== Stored data

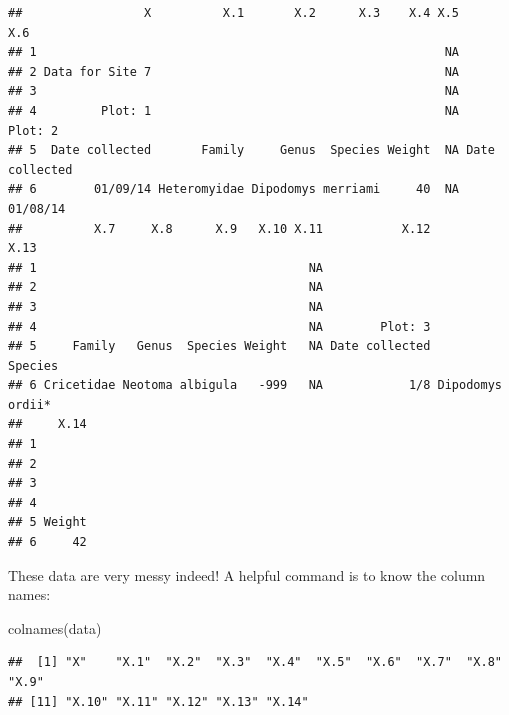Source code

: \documentclass[
]{book}
\newenvironment{Shaded}{\begin{snugshade}}{\end{snugshade}}
\newcommand{\AttributeTok}[1]{\textcolor[rgb]{0.77,0.63,0.00}{#1}}
\newcommand{\CommentTok}[1]{\textcolor[rgb]{0.56,0.35,0.01}{\textit{#1}}}
\newcommand{\DecValTok}[1]{\textcolor[rgb]{0.00,0.00,0.81}{#1}}
\newcommand{\FunctionTok}[1]{\textcolor[rgb]{0.00,0.00,0.00}{#1}}
\newcommand{\NormalTok}[1]{#1}
\newcommand{\OtherTok}[1]{\textcolor[rgb]{0.56,0.35,0.01}{#1}}
\newcommand{\SpecialCharTok}[1]{\textcolor[rgb]{0.00,0.00,0.00}{#1}}
\newcommand{\StringTok}[1]{\textcolor[rgb]{0.31,0.60,0.02}{#1}}
\begin{document}
\begin{verbatim}
##                 X          X.1       X.2      X.3    X.4 X.5            X.6
## 1                                                         NA               
## 2 Data for Site 7                                         NA               
## 3                                                         NA               
## 4         Plot: 1                                         NA        Plot: 2
## 5  Date collected       Family     Genus  Species Weight  NA Date collected
## 6        01/09/14 Heteromyidae Dipodomys merriami     40  NA       01/08/14
##          X.7     X.8      X.9   X.10 X.11           X.12             X.13
## 1                                      NA                                
## 2                                      NA                                
## 3                                      NA                                
## 4                                      NA        Plot: 3                 
## 5     Family   Genus  Species Weight   NA Date collected          Species
## 6 Cricetidae Neotoma albigula   -999   NA            1/8 Dipodomys ordii*
##     X.14
## 1       
## 2       
## 3       
## 4       
## 5 Weight
## 6     42
\end{verbatim}

These data are very messy indeed! A helpful command is to know the column names:

\begin{Shaded}
\begin{Highlighting}[]
\FunctionTok{colnames}\NormalTok{(data)}
\end{Highlighting}
\end{Shaded}

\begin{verbatim}
##  [1] "X"    "X.1"  "X.2"  "X.3"  "X.4"  "X.5"  "X.6"  "X.7"  "X.8"  "X.9" 
## [11] "X.10" "X.11" "X.12" "X.13" "X.14"
\end{verbatim}

\begin{Shaded}
\end{Shaded}
\end{document}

====

■ Task ■
Scan the data for the string "Family" and copy each line in which it occurs.

■ Solution for this exercise ■
## 5  Date collected       Family     Genus  Species Weight  NA Date collected
## 5     Family   Genus  Species Weight   NA Date collected          Species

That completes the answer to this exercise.